# [TASK INSTRUCTIONS]
Check which lines in the records hold "sections" and report how many there are, with no other text.

Stored entries
===============

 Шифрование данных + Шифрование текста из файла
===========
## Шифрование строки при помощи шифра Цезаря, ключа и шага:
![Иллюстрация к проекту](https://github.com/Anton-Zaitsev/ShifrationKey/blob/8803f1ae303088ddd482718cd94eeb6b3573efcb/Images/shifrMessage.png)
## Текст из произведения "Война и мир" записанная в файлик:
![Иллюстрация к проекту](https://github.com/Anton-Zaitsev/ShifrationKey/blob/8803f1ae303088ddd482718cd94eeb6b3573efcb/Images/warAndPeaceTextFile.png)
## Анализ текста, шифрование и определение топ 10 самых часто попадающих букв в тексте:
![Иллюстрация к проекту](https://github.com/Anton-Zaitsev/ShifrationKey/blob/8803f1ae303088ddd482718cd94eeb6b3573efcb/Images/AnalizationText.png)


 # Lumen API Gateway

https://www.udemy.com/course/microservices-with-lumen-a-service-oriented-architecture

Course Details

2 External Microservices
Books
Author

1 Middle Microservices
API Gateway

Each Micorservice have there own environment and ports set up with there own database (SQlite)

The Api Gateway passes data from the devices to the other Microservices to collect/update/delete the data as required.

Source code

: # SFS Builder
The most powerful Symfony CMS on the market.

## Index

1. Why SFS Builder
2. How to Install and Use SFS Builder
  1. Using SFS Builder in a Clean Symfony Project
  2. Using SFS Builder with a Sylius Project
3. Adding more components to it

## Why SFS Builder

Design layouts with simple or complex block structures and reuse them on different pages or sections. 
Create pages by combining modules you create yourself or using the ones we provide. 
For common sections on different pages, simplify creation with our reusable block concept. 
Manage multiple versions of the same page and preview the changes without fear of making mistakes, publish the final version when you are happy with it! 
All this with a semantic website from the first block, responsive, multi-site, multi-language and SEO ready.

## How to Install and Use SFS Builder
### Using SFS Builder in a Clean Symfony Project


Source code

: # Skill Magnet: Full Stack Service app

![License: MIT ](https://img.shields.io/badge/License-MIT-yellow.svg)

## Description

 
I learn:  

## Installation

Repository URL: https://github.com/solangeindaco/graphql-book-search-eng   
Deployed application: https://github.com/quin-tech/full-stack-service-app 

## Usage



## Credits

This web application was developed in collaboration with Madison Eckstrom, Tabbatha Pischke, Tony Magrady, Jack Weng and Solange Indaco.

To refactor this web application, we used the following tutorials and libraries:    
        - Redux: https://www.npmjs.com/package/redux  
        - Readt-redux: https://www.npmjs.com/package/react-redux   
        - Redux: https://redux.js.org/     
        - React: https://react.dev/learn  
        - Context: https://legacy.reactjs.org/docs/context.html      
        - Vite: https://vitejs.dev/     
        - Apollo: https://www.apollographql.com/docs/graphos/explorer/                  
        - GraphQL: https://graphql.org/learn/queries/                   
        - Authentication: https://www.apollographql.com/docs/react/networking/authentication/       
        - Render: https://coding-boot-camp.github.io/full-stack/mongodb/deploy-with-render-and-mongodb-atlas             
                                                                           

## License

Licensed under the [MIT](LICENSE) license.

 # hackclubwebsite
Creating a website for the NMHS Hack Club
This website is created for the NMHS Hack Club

===============

# [REPLY]
2